Temos que pensar em processos de letramento antes, durante e depois da escola. Antes, porque a gente sabe que todas as experiências que a criança tem com a língua escrita antes do ingresso escolar são decisivas para a aprendizagem. Quando você tem uma classe em que ninguém foi alfabetizado ainda, se tem uma falsa impressão de que todos estão no mesmo ponto de partida. Mas isso não é verdade, porque os filhos de pais universitários, de classe média, já tiveram uma ampla experiência com a língua escrita. Tem aquela mãe que leva o filho no supermercado, com a lista de compra e mostra pra criança que a língua escrita serve, por exemplo, para garantir a memória. Depois a criança está em casa e vê a avó seguindo uma receita culinária e percebe que o que está escrito faz o bolo sair sempre do mesmo jeito. Ela vê o pai lendo o jornal e vê que o jornal traz notícias do futebol, da política, do terremoto. Essa criança, que convive com experiências muito cotidianas de leitura e escrita, leva vantagem sobre as crianças que viveram em ambientes onde o jornal é, no máximo, um papel de embrulho.

As pessoas perguntam o que podem fazer pra incentivar o filho na escola e acham que é colocar ele sentado na mesa da cozinha fazendo cópia para deixar a letra bonita. Mas não, os pais não têm que assumir função de professor. Eles têm que assumir essa função de favorecer o ingresso e ampliar a experiência das crianças no mundo da escrita.

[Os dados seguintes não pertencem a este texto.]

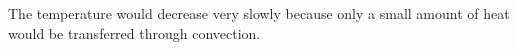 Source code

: The temperature would decrease very slowly because only a small amount of heat would be transferred through convection.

O letramento concomitante com a escolarização e que deve ser promovido pela própria escola é não só ensinar a ler e escrever, mas também viver a escrita. É frequentar biblioteca, levar livro para casa, trocar entre colegas, participar de eventos culturais como teatro, roda de histórias. Se a criança vive esse ambiente efusivo da língua escrita no momento que aprende a ler e escrever, as ações e intervenções na escola irão fazer muito mais sentido.

O letramento após a escola também é muito importante, porque a gente vê casos de pessoas que passaram pela escola, aprenderam a ler e escrever, mas depois vão entrar em um mundo onde a escrita tem muito pouco valor. Então o sujeito vai se concentrar na balada, na televisão, e são poucas as pessoas que vão ler um livro no seu momento de lazer. O livro ainda é um objeto elitizado, caro, então se você não tiver políticas públicas que favoreçam essa experiência, esse indivíduo mesmo tendo aprendido a ler e escrever, corre o risco de retroceder na sua habilidade de uso.

Eu acho que as experiências antes, durante e depois são essenciais para o sucesso da alfabetização, e elas dizem respeito não só a uma pratica pedagógica, mas também de políticas públicas de incentivo a leitura e democratização dos bens culturais de uma forma geral.